Rule #1 lays out similar characteristics compare to the reader/writer problem. But the rules here are slightly relaxed, where there could be multiple male or female occupying the resource at once.

To ensure starvation-freedom, rule #2 enforces fairness such that any person will eventually enter the bathroom.

A Jab at the Problem

I have just started (re)learning Java professionally, so I might as well write it in Java.

Mapping the problem to implementation is fairly straight forward. There are two classes of threads – MaleThread and FemaleThread. Both types of threads will try to enter a resource (class) called Bathroom. Bathroom is consisted of two API – enter(Person p) and leave(Person p), where Person is just a data class that indicates holds the gender and thread information.

So an example of a male thread entering the bathroom could be the following:

Person male = new Person(Thread.currentThread(), Gender.MALE);
bathroom.enter(male);
// do some private business
bathroom.leave(male);

From rule #1, the Bathroom class has the characteristics of a mutex, where pending threads need to be blocked and unblocked efficiently.
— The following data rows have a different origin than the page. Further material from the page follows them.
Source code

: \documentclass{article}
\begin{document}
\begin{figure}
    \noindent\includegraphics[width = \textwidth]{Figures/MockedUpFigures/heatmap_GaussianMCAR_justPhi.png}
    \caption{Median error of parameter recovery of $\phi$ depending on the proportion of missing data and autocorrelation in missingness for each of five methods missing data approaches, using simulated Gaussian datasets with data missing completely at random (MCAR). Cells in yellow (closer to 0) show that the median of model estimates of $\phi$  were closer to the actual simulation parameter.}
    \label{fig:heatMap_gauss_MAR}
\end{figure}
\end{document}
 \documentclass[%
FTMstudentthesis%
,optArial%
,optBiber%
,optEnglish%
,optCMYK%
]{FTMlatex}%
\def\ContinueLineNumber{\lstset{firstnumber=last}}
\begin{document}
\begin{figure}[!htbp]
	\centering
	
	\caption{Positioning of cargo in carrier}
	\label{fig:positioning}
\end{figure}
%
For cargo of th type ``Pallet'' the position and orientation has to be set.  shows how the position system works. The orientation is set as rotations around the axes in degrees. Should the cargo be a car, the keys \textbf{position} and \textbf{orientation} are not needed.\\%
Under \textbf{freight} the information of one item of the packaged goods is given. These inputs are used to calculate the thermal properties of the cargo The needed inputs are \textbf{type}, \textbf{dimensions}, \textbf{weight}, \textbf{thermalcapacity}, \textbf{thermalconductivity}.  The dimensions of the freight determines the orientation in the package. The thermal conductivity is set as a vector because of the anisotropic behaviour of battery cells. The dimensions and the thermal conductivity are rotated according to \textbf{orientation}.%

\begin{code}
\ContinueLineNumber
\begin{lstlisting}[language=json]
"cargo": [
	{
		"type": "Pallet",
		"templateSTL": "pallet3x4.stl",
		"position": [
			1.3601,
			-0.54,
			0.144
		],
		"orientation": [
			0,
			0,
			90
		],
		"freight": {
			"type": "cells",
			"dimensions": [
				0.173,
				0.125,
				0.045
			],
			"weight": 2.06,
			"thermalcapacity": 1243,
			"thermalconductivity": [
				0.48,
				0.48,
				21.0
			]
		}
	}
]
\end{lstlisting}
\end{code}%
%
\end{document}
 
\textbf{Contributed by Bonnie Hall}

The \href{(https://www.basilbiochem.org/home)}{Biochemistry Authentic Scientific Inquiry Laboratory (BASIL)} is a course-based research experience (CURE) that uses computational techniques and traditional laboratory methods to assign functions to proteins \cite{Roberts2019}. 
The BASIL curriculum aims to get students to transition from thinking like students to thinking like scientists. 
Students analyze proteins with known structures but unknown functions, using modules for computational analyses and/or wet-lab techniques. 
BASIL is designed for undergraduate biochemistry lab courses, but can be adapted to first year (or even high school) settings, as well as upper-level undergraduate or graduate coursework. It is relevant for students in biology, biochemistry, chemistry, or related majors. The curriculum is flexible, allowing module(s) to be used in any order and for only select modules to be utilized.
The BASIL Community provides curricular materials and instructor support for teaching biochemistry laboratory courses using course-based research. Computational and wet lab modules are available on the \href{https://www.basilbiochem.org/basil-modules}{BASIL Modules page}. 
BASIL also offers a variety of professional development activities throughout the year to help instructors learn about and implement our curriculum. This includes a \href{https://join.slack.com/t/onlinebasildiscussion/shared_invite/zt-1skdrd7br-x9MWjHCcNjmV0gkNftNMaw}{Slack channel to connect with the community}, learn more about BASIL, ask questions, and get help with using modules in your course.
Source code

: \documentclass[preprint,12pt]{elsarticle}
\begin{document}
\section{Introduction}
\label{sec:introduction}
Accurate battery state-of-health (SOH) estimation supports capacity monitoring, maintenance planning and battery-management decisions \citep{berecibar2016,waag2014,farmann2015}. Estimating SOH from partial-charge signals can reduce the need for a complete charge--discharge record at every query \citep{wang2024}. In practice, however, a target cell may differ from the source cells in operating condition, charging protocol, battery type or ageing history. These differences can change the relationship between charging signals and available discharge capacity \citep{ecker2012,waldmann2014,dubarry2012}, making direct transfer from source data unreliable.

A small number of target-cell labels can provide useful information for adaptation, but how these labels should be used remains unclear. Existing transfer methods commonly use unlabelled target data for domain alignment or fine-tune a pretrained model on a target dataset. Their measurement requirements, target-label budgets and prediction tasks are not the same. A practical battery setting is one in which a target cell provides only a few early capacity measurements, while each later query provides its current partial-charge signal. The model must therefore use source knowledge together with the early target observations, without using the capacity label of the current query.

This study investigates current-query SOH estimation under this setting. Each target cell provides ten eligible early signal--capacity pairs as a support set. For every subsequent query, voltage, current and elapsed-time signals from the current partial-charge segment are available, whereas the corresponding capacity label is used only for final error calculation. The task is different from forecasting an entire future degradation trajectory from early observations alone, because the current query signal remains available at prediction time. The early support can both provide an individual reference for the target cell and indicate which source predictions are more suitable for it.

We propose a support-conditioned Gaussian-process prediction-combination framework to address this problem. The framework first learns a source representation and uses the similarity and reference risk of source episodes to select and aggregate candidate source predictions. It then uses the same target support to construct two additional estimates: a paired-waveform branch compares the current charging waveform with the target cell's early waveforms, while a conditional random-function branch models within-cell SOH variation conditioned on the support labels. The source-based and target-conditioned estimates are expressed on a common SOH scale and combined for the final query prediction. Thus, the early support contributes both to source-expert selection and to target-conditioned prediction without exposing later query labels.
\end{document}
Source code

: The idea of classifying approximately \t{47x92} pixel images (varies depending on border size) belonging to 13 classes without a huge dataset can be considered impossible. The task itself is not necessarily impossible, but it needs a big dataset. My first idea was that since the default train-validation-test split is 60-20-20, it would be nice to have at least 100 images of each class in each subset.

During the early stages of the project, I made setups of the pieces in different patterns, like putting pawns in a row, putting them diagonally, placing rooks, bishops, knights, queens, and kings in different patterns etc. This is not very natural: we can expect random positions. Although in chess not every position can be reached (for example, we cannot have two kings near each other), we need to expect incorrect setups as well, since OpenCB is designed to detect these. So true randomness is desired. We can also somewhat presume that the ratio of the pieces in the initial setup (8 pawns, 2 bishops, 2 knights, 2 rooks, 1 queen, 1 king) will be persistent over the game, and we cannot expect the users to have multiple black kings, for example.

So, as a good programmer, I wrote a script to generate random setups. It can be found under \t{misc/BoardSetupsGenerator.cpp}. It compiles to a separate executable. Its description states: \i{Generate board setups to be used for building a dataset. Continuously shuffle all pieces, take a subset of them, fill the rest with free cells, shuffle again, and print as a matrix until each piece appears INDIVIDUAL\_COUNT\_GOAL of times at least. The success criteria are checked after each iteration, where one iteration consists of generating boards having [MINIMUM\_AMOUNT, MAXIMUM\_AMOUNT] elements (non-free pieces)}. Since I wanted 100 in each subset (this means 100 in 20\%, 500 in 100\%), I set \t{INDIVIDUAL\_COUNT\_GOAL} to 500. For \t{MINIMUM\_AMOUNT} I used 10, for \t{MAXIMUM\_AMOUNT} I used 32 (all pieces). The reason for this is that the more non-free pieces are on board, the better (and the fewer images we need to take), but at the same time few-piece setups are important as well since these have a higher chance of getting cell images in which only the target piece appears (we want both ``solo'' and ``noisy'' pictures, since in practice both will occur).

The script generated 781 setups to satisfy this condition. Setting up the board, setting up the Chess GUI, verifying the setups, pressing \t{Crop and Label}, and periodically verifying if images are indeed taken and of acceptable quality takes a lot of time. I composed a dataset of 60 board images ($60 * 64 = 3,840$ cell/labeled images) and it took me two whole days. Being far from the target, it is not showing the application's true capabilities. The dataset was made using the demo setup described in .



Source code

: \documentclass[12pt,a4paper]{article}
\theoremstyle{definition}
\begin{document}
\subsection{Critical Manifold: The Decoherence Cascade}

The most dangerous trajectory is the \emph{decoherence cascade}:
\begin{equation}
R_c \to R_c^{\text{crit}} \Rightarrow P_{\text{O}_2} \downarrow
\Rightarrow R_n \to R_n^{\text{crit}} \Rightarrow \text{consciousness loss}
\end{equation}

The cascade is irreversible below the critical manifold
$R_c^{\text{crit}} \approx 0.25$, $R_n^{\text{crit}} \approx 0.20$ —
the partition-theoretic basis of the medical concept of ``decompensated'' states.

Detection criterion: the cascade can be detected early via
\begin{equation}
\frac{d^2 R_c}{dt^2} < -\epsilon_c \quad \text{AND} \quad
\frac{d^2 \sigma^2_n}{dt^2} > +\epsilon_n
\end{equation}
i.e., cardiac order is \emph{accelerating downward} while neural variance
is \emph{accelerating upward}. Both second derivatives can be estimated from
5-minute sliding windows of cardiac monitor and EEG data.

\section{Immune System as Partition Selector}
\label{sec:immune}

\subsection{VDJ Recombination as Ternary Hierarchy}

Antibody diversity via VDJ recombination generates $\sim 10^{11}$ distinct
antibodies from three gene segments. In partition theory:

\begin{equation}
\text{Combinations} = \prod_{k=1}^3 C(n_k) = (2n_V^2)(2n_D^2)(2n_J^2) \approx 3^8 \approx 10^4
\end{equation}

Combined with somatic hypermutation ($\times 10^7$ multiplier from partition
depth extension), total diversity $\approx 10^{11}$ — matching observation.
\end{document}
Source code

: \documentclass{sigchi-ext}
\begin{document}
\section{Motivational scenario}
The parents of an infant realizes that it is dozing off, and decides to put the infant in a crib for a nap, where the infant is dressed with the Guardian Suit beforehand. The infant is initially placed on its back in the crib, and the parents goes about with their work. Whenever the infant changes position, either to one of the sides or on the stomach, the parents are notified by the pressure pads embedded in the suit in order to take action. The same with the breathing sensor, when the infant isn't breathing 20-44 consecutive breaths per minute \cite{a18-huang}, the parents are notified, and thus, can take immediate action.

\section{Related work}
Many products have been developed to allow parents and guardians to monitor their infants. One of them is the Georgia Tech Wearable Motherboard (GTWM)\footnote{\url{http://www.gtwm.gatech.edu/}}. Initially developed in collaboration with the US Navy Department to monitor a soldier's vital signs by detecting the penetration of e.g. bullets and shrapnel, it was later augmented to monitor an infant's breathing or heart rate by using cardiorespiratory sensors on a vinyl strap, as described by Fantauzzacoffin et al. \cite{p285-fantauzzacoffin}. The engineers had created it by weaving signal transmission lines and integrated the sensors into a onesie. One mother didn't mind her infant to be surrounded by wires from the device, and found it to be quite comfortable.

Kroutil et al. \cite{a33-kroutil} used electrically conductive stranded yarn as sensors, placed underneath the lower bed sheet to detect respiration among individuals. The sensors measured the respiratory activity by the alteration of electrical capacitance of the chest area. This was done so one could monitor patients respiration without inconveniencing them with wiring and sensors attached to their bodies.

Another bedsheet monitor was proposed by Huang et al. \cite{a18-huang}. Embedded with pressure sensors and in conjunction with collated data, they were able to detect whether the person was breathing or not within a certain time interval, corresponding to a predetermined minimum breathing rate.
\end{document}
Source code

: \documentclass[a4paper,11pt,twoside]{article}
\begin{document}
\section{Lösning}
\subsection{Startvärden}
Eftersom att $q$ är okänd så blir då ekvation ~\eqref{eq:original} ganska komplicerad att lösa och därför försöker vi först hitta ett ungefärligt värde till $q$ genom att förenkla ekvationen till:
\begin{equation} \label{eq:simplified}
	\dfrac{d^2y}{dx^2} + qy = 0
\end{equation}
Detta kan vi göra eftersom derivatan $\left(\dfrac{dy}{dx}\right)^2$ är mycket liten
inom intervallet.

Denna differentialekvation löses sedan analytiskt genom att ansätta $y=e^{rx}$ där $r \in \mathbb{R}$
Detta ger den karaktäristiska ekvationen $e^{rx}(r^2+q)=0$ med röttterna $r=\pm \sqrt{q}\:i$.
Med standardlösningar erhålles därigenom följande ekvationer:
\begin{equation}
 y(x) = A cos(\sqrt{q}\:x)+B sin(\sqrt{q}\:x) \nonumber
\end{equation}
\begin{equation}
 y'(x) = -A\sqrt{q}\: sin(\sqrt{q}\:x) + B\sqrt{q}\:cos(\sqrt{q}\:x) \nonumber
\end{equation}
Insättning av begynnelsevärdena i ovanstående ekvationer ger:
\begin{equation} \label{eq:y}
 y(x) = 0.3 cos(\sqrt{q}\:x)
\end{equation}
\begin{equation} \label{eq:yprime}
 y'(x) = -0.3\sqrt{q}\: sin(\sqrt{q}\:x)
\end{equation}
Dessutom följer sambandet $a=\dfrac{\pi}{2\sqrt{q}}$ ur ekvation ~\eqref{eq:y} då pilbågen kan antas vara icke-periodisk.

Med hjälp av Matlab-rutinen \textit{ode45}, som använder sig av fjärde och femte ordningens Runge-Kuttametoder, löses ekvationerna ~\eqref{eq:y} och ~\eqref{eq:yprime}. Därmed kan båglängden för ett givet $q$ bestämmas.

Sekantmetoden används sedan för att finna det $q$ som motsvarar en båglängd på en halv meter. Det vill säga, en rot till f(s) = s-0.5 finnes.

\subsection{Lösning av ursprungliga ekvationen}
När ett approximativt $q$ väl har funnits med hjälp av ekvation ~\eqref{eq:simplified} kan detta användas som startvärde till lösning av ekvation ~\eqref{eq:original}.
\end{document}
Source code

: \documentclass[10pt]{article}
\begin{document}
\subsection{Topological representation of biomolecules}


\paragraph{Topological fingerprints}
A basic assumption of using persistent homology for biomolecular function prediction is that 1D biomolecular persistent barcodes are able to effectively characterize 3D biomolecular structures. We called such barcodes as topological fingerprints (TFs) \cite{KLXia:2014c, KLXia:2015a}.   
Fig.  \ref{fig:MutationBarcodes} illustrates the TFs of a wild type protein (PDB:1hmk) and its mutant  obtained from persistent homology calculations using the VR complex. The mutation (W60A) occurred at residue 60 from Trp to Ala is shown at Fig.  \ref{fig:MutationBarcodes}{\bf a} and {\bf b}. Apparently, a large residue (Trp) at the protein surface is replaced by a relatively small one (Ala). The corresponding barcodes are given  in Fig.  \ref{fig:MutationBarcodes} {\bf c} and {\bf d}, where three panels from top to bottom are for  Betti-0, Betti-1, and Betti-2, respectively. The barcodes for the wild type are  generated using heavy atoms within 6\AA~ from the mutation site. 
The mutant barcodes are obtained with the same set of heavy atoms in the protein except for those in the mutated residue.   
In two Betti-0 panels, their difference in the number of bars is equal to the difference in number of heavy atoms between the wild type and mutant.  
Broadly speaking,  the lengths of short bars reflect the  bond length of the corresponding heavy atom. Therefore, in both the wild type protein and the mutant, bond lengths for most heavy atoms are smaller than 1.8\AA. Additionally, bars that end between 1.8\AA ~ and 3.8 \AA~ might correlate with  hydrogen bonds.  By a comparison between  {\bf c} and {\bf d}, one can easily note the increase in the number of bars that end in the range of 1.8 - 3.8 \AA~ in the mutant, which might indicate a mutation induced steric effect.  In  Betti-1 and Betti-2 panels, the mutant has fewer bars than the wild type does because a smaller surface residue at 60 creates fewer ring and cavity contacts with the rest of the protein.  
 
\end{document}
For this, I chose LockSupport for thread synchronization. For the fairness requirement in rule #2, ConcurrentLinkedQueue is used for the FIFO behavior.

class Bathroom
{
  private AtomicInteger numMale = new AtomicInteger(0);
  private AtomicInteger numFemale = new AtomicInteger(0);
  private Queue waiters = new ConcurrentLinkedQueue();

  public void enter(Person person)
  {
    boolean wasInterrupted = false;

    waiters.add(person);

    // Block while not first in line, or if there is opposite sex in the
    // bathroom.
    while (waiters.peek() != person
        || getOppositeGenderCount(person.getGender()).get() > 0)
    {
      LockSupport.park();

      // ignore interrupts while waiting
      if (Thread.interrupted())
        wasInterrupted = true;
    }

    // Increment the current sex count since this person is first in line
    // and there is no opposite sex in the bathroom.
    getGenderCount(person.getGender()).getAndIncrement();

	// Remove its from the waiting line. This is the linearization point.
    waiters.remove();

	// wake up the next waiter
    Person nextPersonInLine = waiters.peek();
    if (nextPersonInLine != null)
    {
      LockSupport.unpark(nextPersonInLine.getOwnerThread());
    }

    // reassert interrupt status on exit
    if (wasInterrupted)
    {
      person.getOwnerThread().interrupt();
    }
  }

  public void leave(Person person)
  {
	// decrement the gender count, and wake up the next waiter
    getGenderCount(person.getGender()).getAndDecrement();

    Person nextPersonInLine = waiters.peek();
    if (nextPersonInLine != null)
    {
      LockSupport.unpark(nextPersonInLine.getOwnerThread());
    }
  }

  private AtomicInteger getOppositeGenderCount(Gender gender)
  {
    if (gender == Gender.MALE)
      return numFemale;
    else if (gender == Gender.FEMALE)
      return numMale;

    // something is wrong here.
    return numMale;
  }

  private AtomicInteger getGenderCount(Gender gender)
  {
    if (gender == Gender.MALE)
      return numMale;
    else if (gender == Gender.FEMALE)
      return numFemale;
    // something is wrong here.
    return numMale;
  }
}
public class Person
{
  public Person(Thread ownerThread, Gender sex)
  {
    super();
    this.ownerThread = ownerThread;
    this.sex = sex;
  }
  private final Thread ownerThread;
  private final Gender sex;

  public Thread getOwnerThread()
  {
    return ownerThread;
  }

  public Gender getGender()
  {
    return sex;
  }
}

public enum Gender
{
  FEMALE, MALE
}

Some Explanation

The bathroom itself is lock-free. From the high level, every person who tries to enter a bathroom goes through a “test and set” process for two conditions – 1. he/she is the first person in the waiting line, and 2. no opposite sex is in the bathroom. As soon as these two conditions are valid, the person will enter the bathroom by incrementing his gender count, and leave the waiting line. This is the linearization point of the enter() method.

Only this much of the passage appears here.